> [Dataset extract]

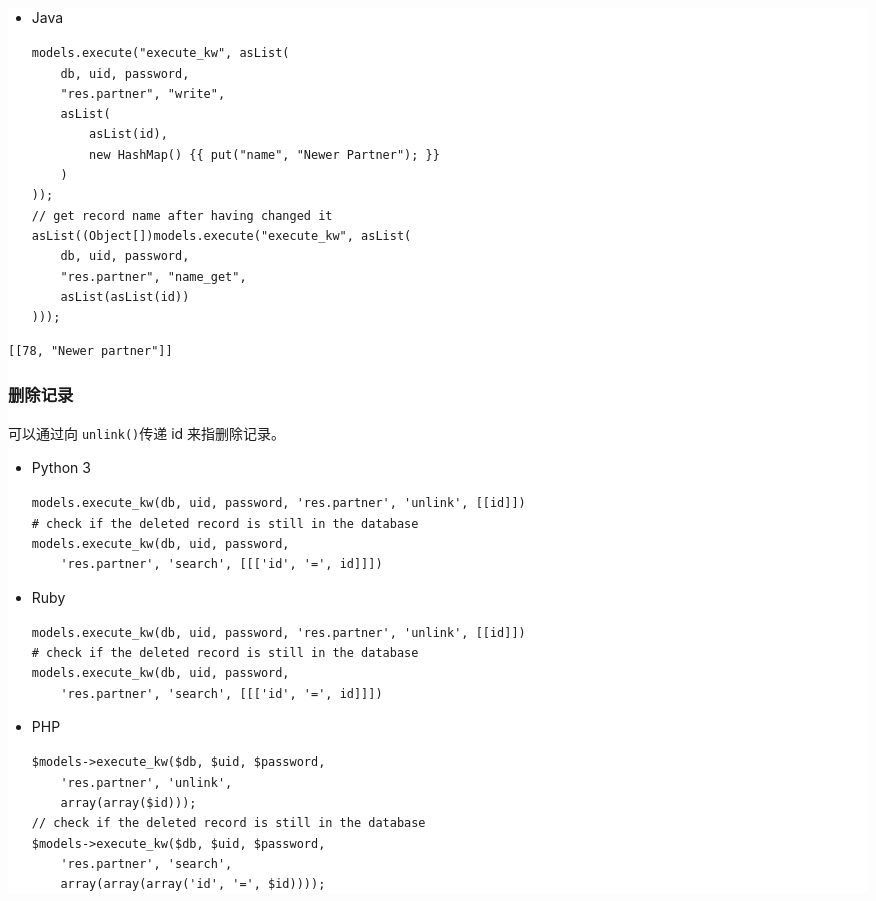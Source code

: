 - Java

  ```
  models.execute("execute_kw", asList(
      db, uid, password,
      "res.partner", "write",
      asList(
          asList(id),
          new HashMap() {{ put("name", "Newer Partner"); }}
      )
  ));
  // get record name after having changed it
  asList((Object[])models.execute("execute_kw", asList(
      db, uid, password,
      "res.partner", "name_get",
      asList(asList(id))
  )));
  ```

```
[[78, "Newer partner"]]
```

### 删除记录

可以通过向 `unlink()`传递 id 来指删除记录。

- Python 3

  ```
  models.execute_kw(db, uid, password, 'res.partner', 'unlink', [[id]])
  # check if the deleted record is still in the database
  models.execute_kw(db, uid, password,
      'res.partner', 'search', [[['id', '=', id]]])
  ```

- Ruby

  ```
  models.execute_kw(db, uid, password, 'res.partner', 'unlink', [[id]])
  # check if the deleted record is still in the database
  models.execute_kw(db, uid, password,
      'res.partner', 'search', [[['id', '=', id]]])
  ```

- PHP

  ```
  $models->execute_kw($db, $uid, $password,
      'res.partner', 'unlink',
      array(array($id)));
  // check if the deleted record is still in the database
  $models->execute_kw($db, $uid, $password,
      'res.partner', 'search',
      array(array(array('id', '=', $id))));
  ```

> [Exercise brief]
The entries above should be retyped exactly, minus any pictures.

> [Answer to this exercise]
Source code

: - Java

  ```
  models.execute("execute_kw", asList(
      db, uid, password,
      "res.partner", "write",
      asList(
          asList(id),
          new HashMap() {{ put("name", "Newer Partner"); }}
      )
  ));
  // get record name after having changed it
  asList((Object[])models.execute("execute_kw", asList(
      db, uid, password,
      "res.partner", "name_get",
      asList(asList(id))
  )));
  ```

```
[[78, "Newer partner"]]
```

### 删除记录

可以通过向 `unlink()`传递 id 来指删除记录。

- Python 3

  ```
  models.execute_kw(db, uid, password, 'res.partner', 'unlink', [[id]])
  # check if the deleted record is still in the database
  models.execute_kw(db, uid, password,
      'res.partner', 'search', [[['id', '=', id]]])
  ```

- Ruby

  ```
  models.execute_kw(db, uid, password, 'res.partner', 'unlink', [[id]])
  # check if the deleted record is still in the database
  models.execute_kw(db, uid, password,
      'res.partner', 'search', [[['id', '=', id]]])
  ```

- PHP

  ```
  $models->execute_kw($db, $uid, $password,
      'res.partner', 'unlink',
      array(array($id)));
  // check if the deleted record is still in the database
  $models->execute_kw($db, $uid, $password,
      'res.partner', 'search',
      array(array(array('id', '=', $id))));
  ```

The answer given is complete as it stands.